## What is needed
Nothing but the lines from the one with "block and assigning to it." down to the one with "vector(2) mu;" should be returned, exactly and with both ends included, from the material below.

## Task data
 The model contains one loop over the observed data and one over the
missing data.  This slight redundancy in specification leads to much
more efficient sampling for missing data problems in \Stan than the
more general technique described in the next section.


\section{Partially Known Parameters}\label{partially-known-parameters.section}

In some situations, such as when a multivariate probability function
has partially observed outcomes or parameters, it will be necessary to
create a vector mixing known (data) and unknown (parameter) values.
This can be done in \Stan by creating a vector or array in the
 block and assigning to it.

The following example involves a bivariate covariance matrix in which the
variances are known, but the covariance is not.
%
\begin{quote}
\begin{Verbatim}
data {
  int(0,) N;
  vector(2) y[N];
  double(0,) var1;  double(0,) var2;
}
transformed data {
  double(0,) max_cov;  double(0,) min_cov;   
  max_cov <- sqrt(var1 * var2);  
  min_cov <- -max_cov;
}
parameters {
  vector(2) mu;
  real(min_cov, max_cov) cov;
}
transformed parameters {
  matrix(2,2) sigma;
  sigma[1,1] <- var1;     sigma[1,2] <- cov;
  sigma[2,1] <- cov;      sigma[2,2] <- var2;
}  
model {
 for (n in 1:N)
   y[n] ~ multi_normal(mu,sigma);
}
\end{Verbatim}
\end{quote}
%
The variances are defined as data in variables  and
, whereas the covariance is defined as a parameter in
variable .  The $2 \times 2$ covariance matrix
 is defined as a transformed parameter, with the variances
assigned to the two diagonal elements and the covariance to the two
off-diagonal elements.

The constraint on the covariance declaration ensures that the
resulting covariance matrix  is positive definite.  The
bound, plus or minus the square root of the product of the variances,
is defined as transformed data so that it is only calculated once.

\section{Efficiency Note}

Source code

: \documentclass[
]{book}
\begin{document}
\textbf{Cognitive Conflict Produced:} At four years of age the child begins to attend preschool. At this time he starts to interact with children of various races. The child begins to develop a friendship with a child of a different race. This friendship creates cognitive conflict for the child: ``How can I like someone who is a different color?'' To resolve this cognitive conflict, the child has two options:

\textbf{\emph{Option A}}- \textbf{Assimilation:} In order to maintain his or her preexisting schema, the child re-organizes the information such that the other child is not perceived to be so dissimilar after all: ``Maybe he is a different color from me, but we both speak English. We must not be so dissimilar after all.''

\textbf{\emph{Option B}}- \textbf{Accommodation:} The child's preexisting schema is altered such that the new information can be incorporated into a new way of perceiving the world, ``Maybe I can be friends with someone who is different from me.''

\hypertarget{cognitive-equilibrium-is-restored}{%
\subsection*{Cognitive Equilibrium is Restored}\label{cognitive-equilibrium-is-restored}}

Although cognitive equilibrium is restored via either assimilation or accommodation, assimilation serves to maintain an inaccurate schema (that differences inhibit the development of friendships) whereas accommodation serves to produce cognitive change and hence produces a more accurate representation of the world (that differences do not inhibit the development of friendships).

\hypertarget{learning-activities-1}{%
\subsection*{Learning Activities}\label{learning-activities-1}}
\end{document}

## Answer space
 block and assigning to it.

The following example involves a bivariate covariance matrix in which the
variances are known, but the covariance is not.
%
\begin{quote}
\begin{Verbatim}
data {
  int(0,) N;
  vector(2) y[N];
  double(0,) var1;  double(0,) var2;
}
transformed data {
  double(0,) max_cov;  double(0,) min_cov;   
  max_cov <- sqrt(var1 * var2);  
  min_cov <- -max_cov;
}
parameters {
  vector(2) mu;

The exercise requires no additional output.